(Stored data entries)
▬▬▬▬▬▬
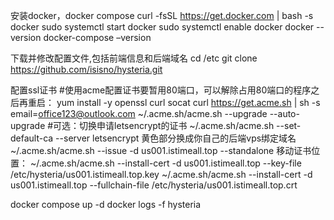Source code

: 安装docker，docker compose
curl -fsSL https://get.docker.com | bash -s docker
sudo systemctl start docker
sudo systemctl enable docker
docker --version
docker-compose –version

下载并修改配置文件,包括前端信息和后端域名
cd /etc
git clone https://github.com/isisno/hysteria.git

配置ssl证书 #使用acme配置证书要暂用80端口，可以解除占用80端口的程序之后再重启：
yum install -y openssl curl socat
curl https://get.acme.sh | sh -s email=office123@outlook.com
~/.acme.sh/acme.sh --upgrade --auto-upgrade
#可选：切换申请letsencrypt的证书
~/.acme.sh/acme.sh --set-default-ca --server letsencrypt
黄色部分换成你自己的后端vps绑定域名
~/.acme.sh/acme.sh --issue -d us001.istimeall.top --standalone
移动证书位置：
~/.acme.sh/acme.sh --install-cert -d us001.istimeall.top --key-file /etc/hysteria/us001.istimeall.top.key
~/.acme.sh/acme.sh --install-cert -d us001.istimeall.top --fullchain-file /etc/hysteria/us001.istimeall.top.crt

docker compose up -d
docker logs -f hysteria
▬▬▬▬▬▬
• Activity:
Exact copy, no pictures: reproduce every entry shown above.

• Task response:
Source code

: 安装docker，docker compose
curl -fsSL https://get.docker.com | bash -s docker
sudo systemctl start docker
sudo systemctl enable docker
docker --version
docker-compose –version

下载并修改配置文件,包括前端信息和后端域名
cd /etc
git clone https://github.com/isisno/hysteria.git

配置ssl证书 #使用acme配置证书要暂用80端口，可以解除占用80端口的程序之后再重启：
yum install -y openssl curl socat
curl https://get.acme.sh | sh -s email=office123@outlook.com
~/.acme.sh/acme.sh --upgrade --auto-upgrade
#可选：切换申请letsencrypt的证书
~/.acme.sh/acme.sh --set-default-ca --server letsencrypt
黄色部分换成你自己的后端vps绑定域名
~/.acme.sh/acme.sh --issue -d us001.istimeall.top --standalone
移动证书位置：
~/.acme.sh/acme.sh --install-cert -d us001.istimeall.top --key-file /etc/hysteria/us001.istimeall.top.key
~/.acme.sh/acme.sh --install-cert -d us001.istimeall.top --fullchain-file /etc/hysteria/us001.istimeall.top.crt

docker compose up -d
docker logs -f hysteria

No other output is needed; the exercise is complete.